#### [Document images with source code]

┄┄┄┄┄┄┄┄┄┄┄┄┄┄┄┄┄┄┄┄

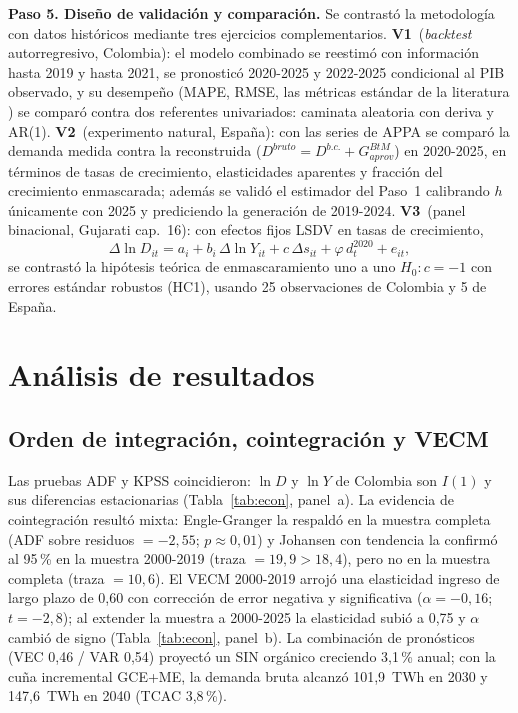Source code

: \documentclass[11pt,letterpaper]{article}
\begin{document}
\textbf{Paso 5. Diseño de validación y comparación.} Se contrastó la
metodología con datos históricos mediante tres ejercicios complementarios.
\textbf{V1}~(\emph{backtest} autorregresivo, Colombia): el modelo combinado
se reestimó con información hasta 2019 y hasta 2021, se pronosticó
2020-2025 y 2022-2025 condicional al PIB observado, y su desempeño (MAPE,
RMSE, las métricas estándar de la literatura \cite{vargas2025}) se comparó
contra dos referentes univariados: caminata aleatoria con deriva y AR(1).
\textbf{V2}~(experimento natural, España): con las series de APPA se comparó
la demanda medida contra la reconstruida
($D^{bruto}=D^{b.c.}+G^{BtM}_{aprov}$) en 2020-2025, en términos de tasas
de crecimiento, elasticidades aparentes y fracción del crecimiento
enmascarada; además se validó el estimador del Paso~1 calibrando $h$ únicamente
con 2025 y prediciendo la generación de 2019-2024. \textbf{V3}~(panel
binacional, Gujarati cap.~16): con efectos fijos LSDV en tasas de
crecimiento,
\begin{equation}
\Delta\ln D_{it} = a_i + b_i\,\Delta\ln Y_{it} + c\,\Delta s_{it} +
\varphi\, d^{2020}_{t} + e_{it},
\label{eq:panel}
\end{equation}
se contrastó la hipótesis teórica de enmascaramiento uno a uno
$H_0\!:c=-1$ con errores estándar robustos (HC1), usando 25 observaciones de
Colombia y 5 de España.

\section{Análisis de resultados}

\subsection{Orden de integración, cointegración y VECM}

Las pruebas ADF y KPSS coincidieron: $\ln D$ y $\ln Y$ de Colombia son
$I(1)$ y sus diferencias estacionarias (Tabla~\ref{tab:econ}, panel~a). La
evidencia de cointegración resultó mixta: Engle-Granger la respaldó en la
muestra completa (ADF sobre residuos $=-2{,}55$; $p\approx0{,}01$) y
Johansen con tendencia la confirmó al 95\,\% en la muestra 2000-2019 (traza
$=19{,}9>18{,}4$), pero no en la muestra completa (traza $=10{,}6$). El VECM
2000-2019 arrojó una elasticidad ingreso de largo plazo de 0,60 con
corrección de error negativa y significativa ($\alpha=-0{,}16$; $t=-2{,}8$);
al extender la muestra a 2000-2025 la elasticidad subió a 0,75 y $\alpha$
cambió de signo (Tabla~\ref{tab:econ}, panel~b). La combinación de
pronósticos (VEC 0,46 / VAR 0,54) proyectó un SIN orgánico creciendo
3,1\,\% anual; con la cuña incremental GCE+ME, la demanda bruta alcanzó
101,9~TWh en 2030 y 147,6~TWh en 2040 (TCAC 3,8\,\%).
\end{document}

┄┄┄┄┄┄┄┄┄┄┄┄┄┄┄┄┄┄┄┄

#### [Prompt]
Give the data again word for word, without pictures.

#### [Completed exercise]
Source code

: \documentclass[11pt,letterpaper]{article}
\begin{document}
\textbf{Paso 5. Diseño de validación y comparación.} Se contrastó la
metodología con datos históricos mediante tres ejercicios complementarios.
\textbf{V1}~(\emph{backtest} autorregresivo, Colombia): el modelo combinado
se reestimó con información hasta 2019 y hasta 2021, se pronosticó
2020-2025 y 2022-2025 condicional al PIB observado, y su desempeño (MAPE,
RMSE, las métricas estándar de la literatura \cite{vargas2025}) se comparó
contra dos referentes univariados: caminata aleatoria con deriva y AR(1).
\textbf{V2}~(experimento natural, España): con las series de APPA se comparó
la demanda medida contra la reconstruida
($D^{bruto}=D^{b.c.}+G^{BtM}_{aprov}$) en 2020-2025, en términos de tasas
de crecimiento, elasticidades aparentes y fracción del crecimiento
enmascarada; además se validó el estimador del Paso~1 calibrando $h$ únicamente
con 2025 y prediciendo la generación de 2019-2024. \textbf{V3}~(panel
binacional, Gujarati cap.~16): con efectos fijos LSDV en tasas de
crecimiento,
\begin{equation}
\Delta\ln D_{it} = a_i + b_i\,\Delta\ln Y_{it} + c\,\Delta s_{it} +
\varphi\, d^{2020}_{t} + e_{it},
\label{eq:panel}
\end{equation}
se contrastó la hipótesis teórica de enmascaramiento uno a uno
$H_0\!:c=-1$ con errores estándar robustos (HC1), usando 25 observaciones de
Colombia y 5 de España.

\section{Análisis de resultados}

\subsection{Orden de integración, cointegración y VECM}

Las pruebas ADF y KPSS coincidieron: $\ln D$ y $\ln Y$ de Colombia son
$I(1)$ y sus diferencias estacionarias (Tabla~\ref{tab:econ}, panel~a). La
evidencia de cointegración resultó mixta: Engle-Granger la respaldó en la
muestra completa (ADF sobre residuos $=-2{,}55$; $p\approx0{,}01$) y
Johansen con tendencia la confirmó al 95\,\% en la muestra 2000-2019 (traza
$=19{,}9>18{,}4$), pero no en la muestra completa (traza $=10{,}6$). El VECM
2000-2019 arrojó una elasticidad ingreso de largo plazo de 0,60 con
corrección de error negativa y significativa ($\alpha=-0{,}16$; $t=-2{,}8$);
al extender la muestra a 2000-2025 la elasticidad subió a 0,75 y $\alpha$
cambió de signo (Tabla~\ref{tab:econ}, panel~b). La combinación de
pronósticos (VEC 0,46 / VAR 0,54) proyectó un SIN orgánico creciendo
3,1\,\% anual; con la cuña incremental GCE+ME, la demanda bruta alcanzó
101,9~TWh en 2030 y 147,6~TWh en 2040 (TCAC 3,8\,\%).
\end{document}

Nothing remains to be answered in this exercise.